Éloge de la nuit : écrit chrétien pour la survivance du gris-bleuté. Par Lionel Degouy.
Les nuits du Christ sont aussi les nôtres. Elles nous ont été offertes par lui. Chaque fois que nous le souhaitons, nous sommes certains de trouver en ces nuits l’abandon et l’étonnant réconfort de la perte et des larmes. Et nous savons tout le besoin que nous avons de ces nuits, de cet abandon, de cette perte, de ces larmes. Depuis un an bientôt, l’ombre a le goût particulier de l’attente qui se lie à l’espoir. L’ombre à la couleur gris-bleuté de la lumière qui n’est pas encore, ou qui n’est plus tout à fait. L’ombre : nous avons tout perdu et tout pourtant nous est encore offert. Voilà ce que nous dit cette ombre : elle nous dit qu’en ces moments de désarroi où tout s’échappe, où tout s’enfuit, où l’on ne sait plus trop si c’est cela la fin de l’histoire, l’ombre nous dit que l’histoire n’est pas achevée. Car l’histoire ne s’achève que là où l’on veut qu’elle s’achève. Rien, pourtant, ne s’achève. Jamais. Il suffit d’y croire pour le constater. La science est, pour le coup, fort loin. C’est heureux, car elle fatigue bien du monde avec son lot de certitudes.
Pour en revenir à l’essentiel, ces faiblesses que le Christ nous désigne au point de les porter lui-même, au point d’en faire ses propres faiblesses, sont les faiblesses non avouées des hommes. Ces hommes qui croient tout dominer n’ont pourtant de salut que par la saine conscience de ces faiblesses qui lui sont imposées par ce monde, et seulement proposées par le Christ. Oui, tandis que le monde impose la nuit, le Christ, lui, la propose. Et finit ainsi par revenir l’attente sereine d’une toute petite lueur. Simplement.

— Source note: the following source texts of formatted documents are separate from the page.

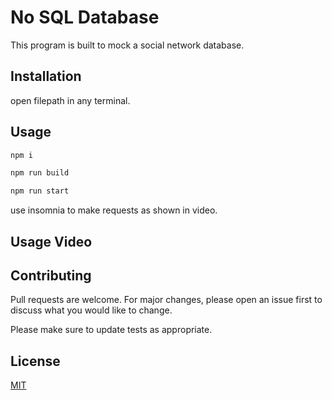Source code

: # No SQL Database

This program is built to mock a social network database.

## Installation

open filepath in any terminal.

## Usage

```python
npm i

npm run build

npm run start
```
use insomnia to make requests as shown in video.

## Usage Video



## Contributing

Pull requests are welcome. For major changes, please open an issue first
to discuss what you would like to change.

Please make sure to update tests as appropriate.

## License

[MIT](https://choosealicense.com/licenses/mit/)
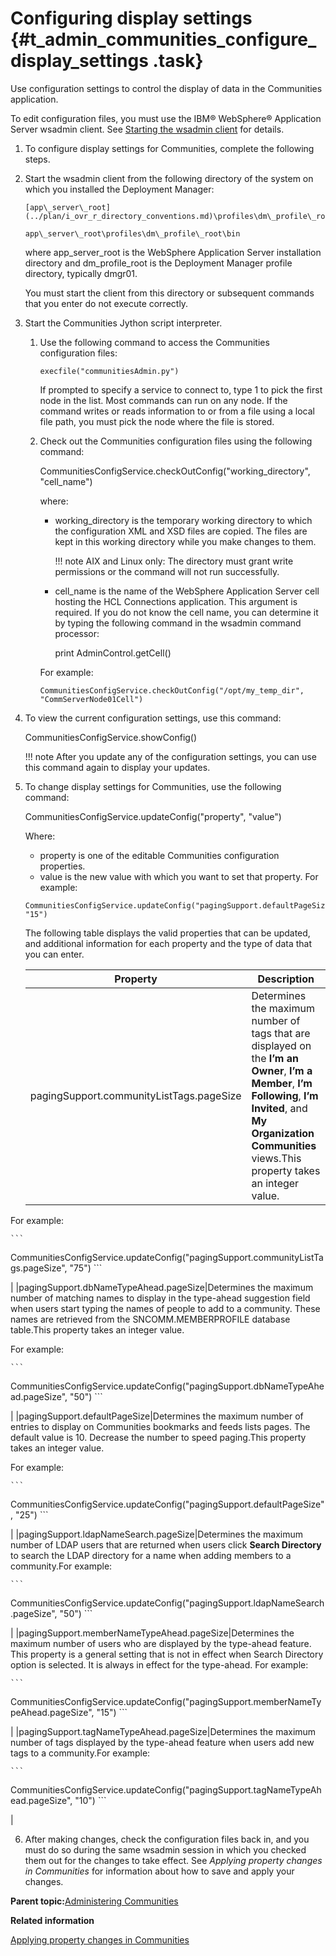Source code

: # Configuring display settings {#t_admin_communities_configure_display_settings .task}

Use configuration settings to control the display of data in the Communities application.

To edit configuration files, you must use the IBM® WebSphere® Application Server wsadmin client. See [Starting the wsadmin client](t_admin_wsadmin_starting.md) for details.

1.  To configure display settings for Communities, complete the following steps.
2.  Start the wsadmin client from the following directory of the system on which you installed the Deployment Manager:

    ```
    [app\_server\_root](../plan/i_ovr_r_directory_conventions.md)\profiles\dm\_profile\_root\bin
    ```

    ```
    app\_server\_root\profiles\dm\_profile\_root\bin
    ```

    where app\_server\_root is the WebSphere Application Server installation directory and dm\_profile\_root is the Deployment Manager profile directory, typically dmgr01.

    You must start the client from this directory or subsequent commands that you enter do not execute correctly.

3.  Start the Communities Jython script interpreter.

    1.  Use the following command to access the Communities configuration files:

        ```
        execfile("communitiesAdmin.py")
        ```

        If prompted to specify a service to connect to, type 1 to pick the first node in the list. Most commands can run on any node. If the command writes or reads information to or from a file using a local file path, you must pick the node where the file is stored.

    2.  Check out the Communities configuration files using the following command:

        CommunitiesConfigService.checkOutConfig\("working\_directory", "cell\_name"\)

        where:

        -   working\_directory is the temporary working directory to which the configuration XML and XSD files are copied. The files are kept in this working directory while you make changes to them.

            !!! note
    AIX and Linux only: The directory must grant write permissions or the command will not run successfully.

        -   cell\_name is the name of the WebSphere Application Server cell hosting the HCL Connections application. This argument is required. If you do not know the cell name, you can determine it by typing the following command in the wsadmin command processor:

            print AdminControl.getCell\(\)

        For example:

        ```
        CommunitiesConfigService.checkOutConfig("/opt/my_temp_dir", "CommServerNode01Cell")
        ```

4.  To view the current configuration settings, use this command:

    CommunitiesConfigService.showConfig\(\)

    !!! note
    After you update any of the configuration settings, you can use this command again to display your updates.

5.  To change display settings for Communities, use the following command:

    CommunitiesConfigService.updateConfig\("property", "value"\)

    Where:

    -   property is one of the editable Communities configuration properties.
    -   value is the new value with which you want to set that property.
    For example:

    ```
    CommunitiesConfigService.updateConfig("pagingSupport.defaultPageSize", "15")
    ```

    The following table displays the valid properties that can be updated, and additional information for each property and the type of data that you can enter.

    |Property|Description|
    |--------|-----------|
    |pagingSupport.communityListTags.pageSize|Determines the maximum number of tags that are displayed on the **I’m an Owner**, **I’m a Member**, **I’m Following**, **I’m Invited**, and **My Organization Communities** views.This property takes an integer value.

For example:

    ```
CommunitiesConfigService.updateConfig("pagingSupport.communityListTags.pageSize", "75")
    ```

|
    |pagingSupport.dbNameTypeAhead.pageSize|Determines the maximum number of matching names to display in the type-ahead suggestion field when users start typing the names of people to add to a community. These names are retrieved from the SNCOMM.MEMBERPROFILE database table.This property takes an integer value.

For example:

    ```
CommunitiesConfigService.updateConfig("pagingSupport.dbNameTypeAhead.pageSize", "50")
    ```

|
    |pagingSupport.defaultPageSize|Determines the maximum number of entries to display on Communities bookmarks and feeds lists pages. The default value is 10. Decrease the number to speed paging.This property takes an integer value.

For example:

    ```
CommunitiesConfigService.updateConfig("pagingSupport.defaultPageSize", "25")
    ```

|
    |pagingSupport.ldapNameSearch.pageSize|Determines the maximum number of LDAP users that are returned when users click **Search Directory** to search the LDAP directory for a name when adding members to a community.For example:

    ```
CommunitiesConfigService.updateConfig("pagingSupport.ldapNameSearch.pageSize", "50")
    ```

|
    |pagingSupport.memberNameTypeAhead.pageSize|Determines the maximum number of users who are displayed by the type-ahead feature. This property is a general setting that is not in effect when Search Directory option is selected. It is always in effect for the type-ahead. For example:

    ```
CommunitiesConfigService.updateConfig("pagingSupport.memberNameTypeAhead.pageSize", "15")
    ```

|
    |pagingSupport.tagNameTypeAhead.pageSize|Determines the maximum number of tags displayed by the type-ahead feature when users add new tags to a community.For example:

    ```
CommunitiesConfigService.updateConfig("pagingSupport.tagNameTypeAhead.pageSize", "10")
    ```

|

6.  After making changes, check the configuration files back in, and you must do so during the same wsadmin session in which you checked them out for the changes to take effect. See *Applying property changes in Communities* for information about how to save and apply your changes.


**Parent topic:**[Administering Communities](../admin/c_admin_communities_intro.md)

**Related information**  


[Applying property changes in Communities](../admin/t_admin_communities_save_changes.md)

Il ne faut pourtant pas ôter de la douceur de l’ombre, la douleur du Christ en croix – puisque c’est bientôt Pâques. La douleur. La douleur crue, brutale. Ici les contours sont moins flous : plus de gris-bleuté, d’ombre ou de nécessaire repos. Rien d’autre que le noir. Et c’est ce noir que pour nous, le Christ porte. Mais c’est aussi cela, qu’en ce moment précis, il porte sous les bombes. Et pour d’autres que nous. Pour de plus fragiles, pour de plus faibles. Pour, hélas, aussi, de plus petits que nous. De tout petits. Des enfants. Il porte l’innocence abandonnée à la fragmentation d’obus fabriqués par les grands. La nuit lui pèse, il semble même parti en nous abandonnant. Comme nous avons abandonné.
Pourtant, bien présent, toujours présent, nous laissant l’ombre, seul chose pour nous supportable, le Christ porte à lui seul le sombre, aux limites assurément tranchées du noir. Et cela en sacrifice. Pour que tous, nous saisissions l’évidente nécessité de la croix. Laissons-nous donc porter, et par la probable tristesse des apôtres qui laissaient encore un peu de place à l’espoir de le revoir, laissons à la seule foi le soin de nous guider. Car c’est une bien lourde nuit qui nous attend. Une bien lourde nuit, si nous n’y prenons garde. Laissons l’amour emplir cette nuit de prières légères. Assurés que nous sommes de voir, au-delà de nos désespoirs et nos peurs virales, le jour se lever de nouveau. Dès demain peut-être. Puisque le soleil brille de son déclin, nous laissant chaque jour la nuit, chaque nuit le jour à venir.
Pleins que nous sommes d’une certaine espérance.